Problem. Every line with the word "GitHub上の" in it should be extracted from the data that follows.

Record excerpts.
···

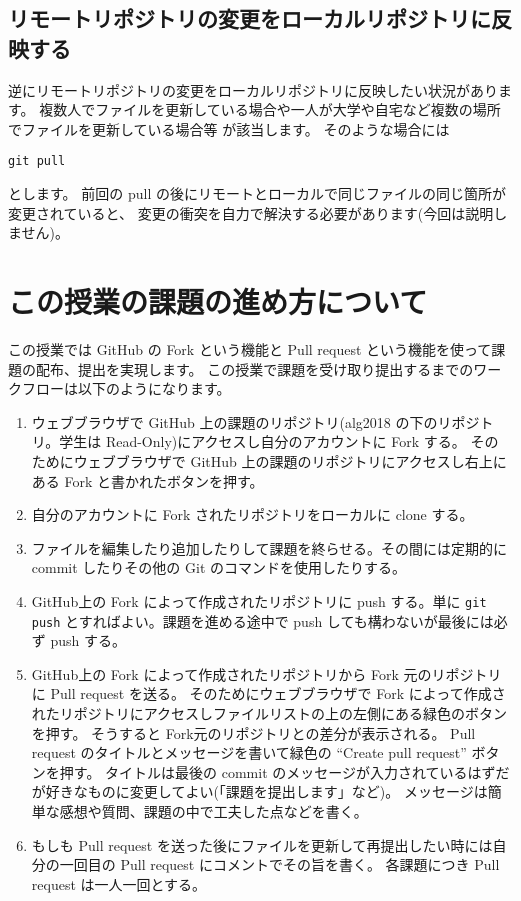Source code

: \documentclass[a4paper,11pt, article]{memoir}
\begin{document}
\subsection{リモートリポジトリの変更をローカルリポジトリに反映する}
逆にリモートリポジトリの変更をローカルリポジトリに反映したい状況があります。
複数人でファイルを更新している場合や一人が大学や自宅など複数の場所でファイルを更新している場合等
が該当します。
そのような場合には
\begin{verbatim}
git pull
\end{verbatim}
とします。
前回の pull の後にリモートとローカルで同じファイルの同じ箇所が変更されていると、
変更の衝突を自力で解決する必要があります(今回は説明しません)。

\section{この授業の課題の進め方について}
この授業では GitHub の Fork という機能と Pull request という機能を使って課題の配布、提出を実現します。
この授業で課題を受け取り提出するまでのワークフローは以下のようになります。
\begin{enumerate}
\item ウェブブラウザで GitHub 上の課題のリポジトリ(alg2018 の下のリポジトリ。学生は Read-Only)にアクセスし自分のアカウントに Fork する。
そのためにウェブブラウザで GitHub 上の課題のリポジトリにアクセスし右上にある Fork と書かれたボタンを押す。
\item 自分のアカウントに Fork されたリポジトリをローカルに clone する。
\item ファイルを編集したり追加したりして課題を終らせる。その間には定期的に commit したりその他の Git のコマンドを使用したりする。
\item GitHub上の Fork によって作成されたリポジトリに push する。単に \texttt{git push} とすればよい。課題を進める途中で push しても構わないが最後には必ず push する。
\item GitHub上の Fork によって作成されたリポジトリから Fork 元のリポジトリに Pull request を送る。
そのためにウェブブラウザで Fork によって作成されたリポジトリにアクセスしファイルリストの上の左側にある緑色のボタンを押す。
そうすると Fork元のリポジトリとの差分が表示される。
Pull request のタイトルとメッセージを書いて緑色の ``Create pull request'' ボタンを押す。
タイトルは最後の commit のメッセージが入力されているはずだが好きなものに変更してよい(「課題を提出します」など)。
メッセージは簡単な感想や質問、課題の中で工夫した点などを書く。
\item もしも Pull request を送った後にファイルを更新して再提出したい時には自分の一回目の Pull request にコメントでその旨を書く。
各課題につき Pull request は一人一回とする。
\end{enumerate}
\end{document}
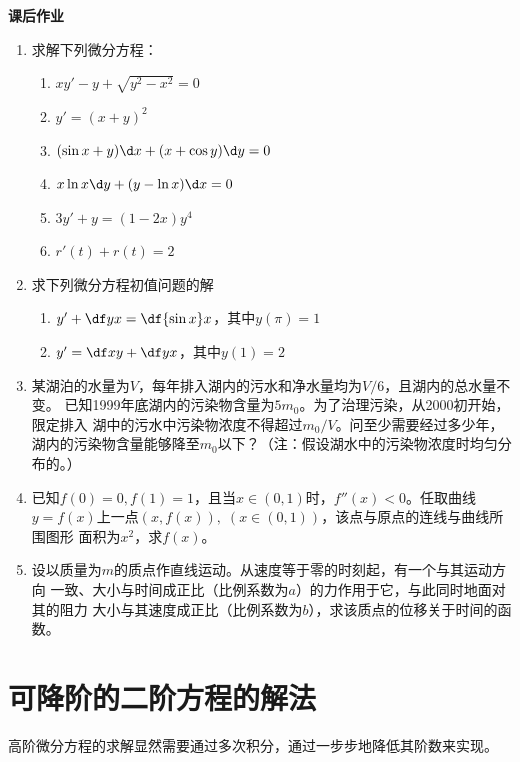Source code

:\begin{ext}
	{\bf 课后作业}
	
	\begin{enumerate}
	  \item 求解下列微分方程：
	  \begin{enumerate}[(1)]
	    \item $xy'-y+\sqrt{y^2-x^2}=0$
	    \item $y'=(x+y)^2$
	    \item $(\sin x+y)\d x+(x+\cos y)\d y=0$
	    \item $x\ln x\d y+(y-\ln x)\d x=0$ 
	    \item $3y'+y=(1-2x)y^4$
	    \item $r'(t)+r(t)=2$
	  \end{enumerate}
	  \item 求下列微分方程初值问题的解
	  \begin{enumerate}[(1)]
	    \item $y'+\df yx=\df{\sin x}x$，其中$y(\pi)=1$
	    \item $y'=\df xy+\df yx$，其中$y(1)=2$
	  \end{enumerate}
	  \item 某湖泊的水量为$V$，每年排入湖内的污水和净水量均为$V/6$，且湖内的总水量不变。
	  已知1999年底湖内的污染物含量为$5m_0$。为了治理污染，从2000初开始，限定排入
	  湖中的污水中污染物浓度不得超过$m_0/V$。问至少需要经过多少年，
	  湖内的污染物含量能够降至$m_0$以下？（注：假设湖水中的污染物浓度时均匀分布的。）
	  \item 已知$f(0)=0,f(1)=1$，且当$x\in(0,1)$时，$f''(x)<0$。任取曲线
	  $y=f(x)$上一点$(x,f(x)),\;(x\in(0,1))$，该点与原点的连线与曲线所围图形
	  面积为$x^2$，求$f(x)$。
	  \item 设以质量为$m$的质点作直线运动。从速度等于零的时刻起，有一个与其运动方向
	  一致、大小与时间成正比（比例系数为$a$）的力作用于它，与此同时地面对其的阻力
	  大小与其速度成正比（比例系数为$b$），求该质点的位移关于时间的函数。
	\end{enumerate}
\end{ext}

\section{可降阶的二阶方程的解法}

高阶微分方程的求解显然需要通过多次积分，通过一步步地降低其阶数来实现。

···

Output for this exercise.
\item GitHub上の Fork によって作成されたリポジトリに push する。単に \texttt{git push} とすればよい。課題を進める途中で push しても構わないが最後には必ず push する。
\item GitHub上の Fork によって作成されたリポジトリから Fork 元のリポジトリに Pull request を送る。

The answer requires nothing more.